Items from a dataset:
^^^^^^^^

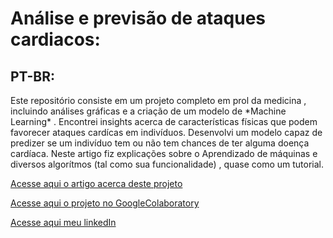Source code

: # Análise e previsão de ataques cardiacos:

## PT-BR:
<p> 
Este repositório consiste em um projeto completo em prol da medicina , incluindo análises gráficas e a criação de um modelo de *Machine Learning* . Encontrei insights acerca de características físicas que podem favorecer ataques cardícas em indivíduos. Desenvolvi um modelo capaz de predizer se um indivíduo tem ou não tem chances de ter alguma doença cardíaca. Neste artigo fiz explicações sobre o Aprendizado de máquinas e diversos algorítmos (tal como sua funcionalidade) , quase como um tutorial.
</p>

<p><a href="#">Acesse aqui o artigo acerca deste projeto</a></p>
<p><a href="https://github.com/LuisMig-code/Analise-e-previsao-de-ataques-cardiacos/blob/main/An%C3%A1lise_e_previs%C3%A3o_de_ataques_card%C3%ADacos.ipynb"> Acesse aqui o projeto no GoogleColaboratory </a></p>
<p><a href="www.linkedin.com/in/luis-miguel-code">Acesse aqui meu linkedIn</a></p>


<img>
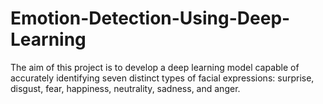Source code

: # Emotion-Detection-Using-Deep-Learning
The aim of this project is to develop a deep learning model capable of accurately identifying seven distinct types of facial expressions: surprise, disgust, fear, happiness, neutrality, sadness, and anger.
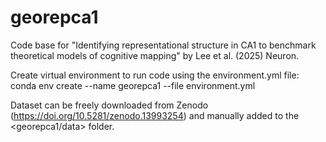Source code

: # georepca1
Code base for "Identifying representational structure in CA1 to benchmark theoretical models of cognitive mapping" by Lee et al. (2025) Neuron.

Create virtual environment to run code using the environment.yml file: conda env create --name georepca1 --file environment.yml

Dataset can be freely downloaded from Zenodo (https://doi.org/10.5281/zenodo.13993254) and manually added to the <georepca1/data> folder.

^^^^^^^^

YOUR ASSIGNMENT: Reproduce all lines above exactly. Leave the images out.

FINISHED TASK:
Source code

: # Análise e previsão de ataques cardiacos:

## PT-BR:
<p> 
Este repositório consiste em um projeto completo em prol da medicina , incluindo análises gráficas e a criação de um modelo de *Machine Learning* . Encontrei insights acerca de características físicas que podem favorecer ataques cardícas em indivíduos. Desenvolvi um modelo capaz de predizer se um indivíduo tem ou não tem chances de ter alguma doença cardíaca. Neste artigo fiz explicações sobre o Aprendizado de máquinas e diversos algorítmos (tal como sua funcionalidade) , quase como um tutorial.
</p>

<p><a href="#">Acesse aqui o artigo acerca deste projeto</a></p>
<p><a href="https://github.com/LuisMig-code/Analise-e-previsao-de-ataques-cardiacos/blob/main/An%C3%A1lise_e_previs%C3%A3o_de_ataques_card%C3%ADacos.ipynb"> Acesse aqui o projeto no GoogleColaboratory </a></p>
<p><a href="www.linkedin.com/in/luis-miguel-code">Acesse aqui meu linkedIn</a></p>


<img>
Source code

: # Emotion-Detection-Using-Deep-Learning
The aim of this project is to develop a deep learning model capable of accurately identifying seven distinct types of facial expressions: surprise, disgust, fear, happiness, neutrality, sadness, and anger.
Source code

: # georepca1
Code base for "Identifying representational structure in CA1 to benchmark theoretical models of cognitive mapping" by Lee et al. (2025) Neuron.

Create virtual environment to run code using the environment.yml file: conda env create --name georepca1 --file environment.yml

Dataset can be freely downloaded from Zenodo (https://doi.org/10.5281/zenodo.13993254) and manually added to the <georepca1/data> folder.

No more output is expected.